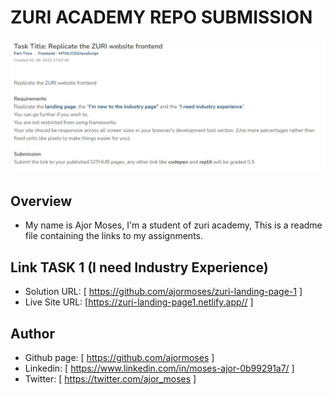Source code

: # ZURI ACADEMY REPO SUBMISSION

![Design preview for the I need industry experience and I’m new to the industry page](./design/Assignment.JPG)

## Overview

- My name is Ajor Moses, I'm a student of zuri academy, This is a readme file containing the links to my assignments.

## Link TASK 1 (I need Industry Experience)

- Solution URL: [ https://github.com/ajormoses/zuri-landing-page-1 ]
- Live Site URL: [https://zuri-landing-page1.netlify.app// ]

## Author

- Github page: [ https://github.com/ajormoses ]
- Linkedin: [ https://www.linkedin.com/in/moses-ajor-0b99291a7/ ]
- Twitter: [ https://twitter.com/ajor_moses ]
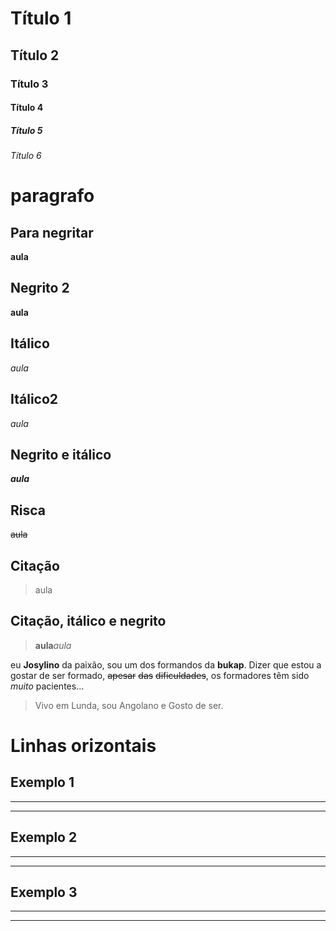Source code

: # Título 1
## Título 2
### Título 3
#### Título 4
##### Título 5
###### Título 6

# paragrafo

## Para negritar
**aula**

## Negrito 2
__aula__

## Itálico
*aula*

## Itálico2
_aula_

## Negrito e itálico
**_aula_**

## Risca
~~aula~~

## Citação
> aula

## Citação, itálico e negrito

> **aula**_aula_


eu **Josylino** da paixão, sou um dos formandos da **bukap**. Dizer que estou a gostar de ser formado, ~~apesar~~ ~~das~~ ~~dificuldades~~, os formadores têm sido *muito* pacientes...  
> Vivo em Lunda, sou Angolano e Gosto de ser.

# Linhas orizontais

## Exemplo 1

***
---

## Exemplo 2

* * *
- - -

## Exemplo 3

*******************************
-------------------------------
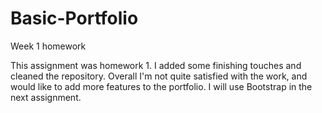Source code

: # Basic-Portfolio
Week 1 homework


This assignment was homework 1. I added some finishing touches and cleaned the repository. Overall I'm not quite satisfied with the work, and would like to add more features to the portfolio. I will use Bootstrap in the next assignment.
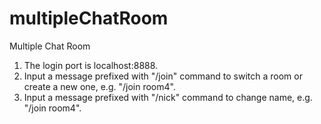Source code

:# multipleChatRoom
Multiple Chat Room
1. The login port is localhost:8888.
2. Input a message prefixed with "/join" command to switch a room or create a new one, e.g. "/join room4".
3. Input a message prefixed with "/nick" command to change name, e.g. "/join room4".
========================================
• Exercise instructions
Using the listing above, return all lines where the word "Título" occurs.

• Task solution
: # Título 1
## Título 2
### Título 3
#### Título 4
##### Título 5
###### Título 6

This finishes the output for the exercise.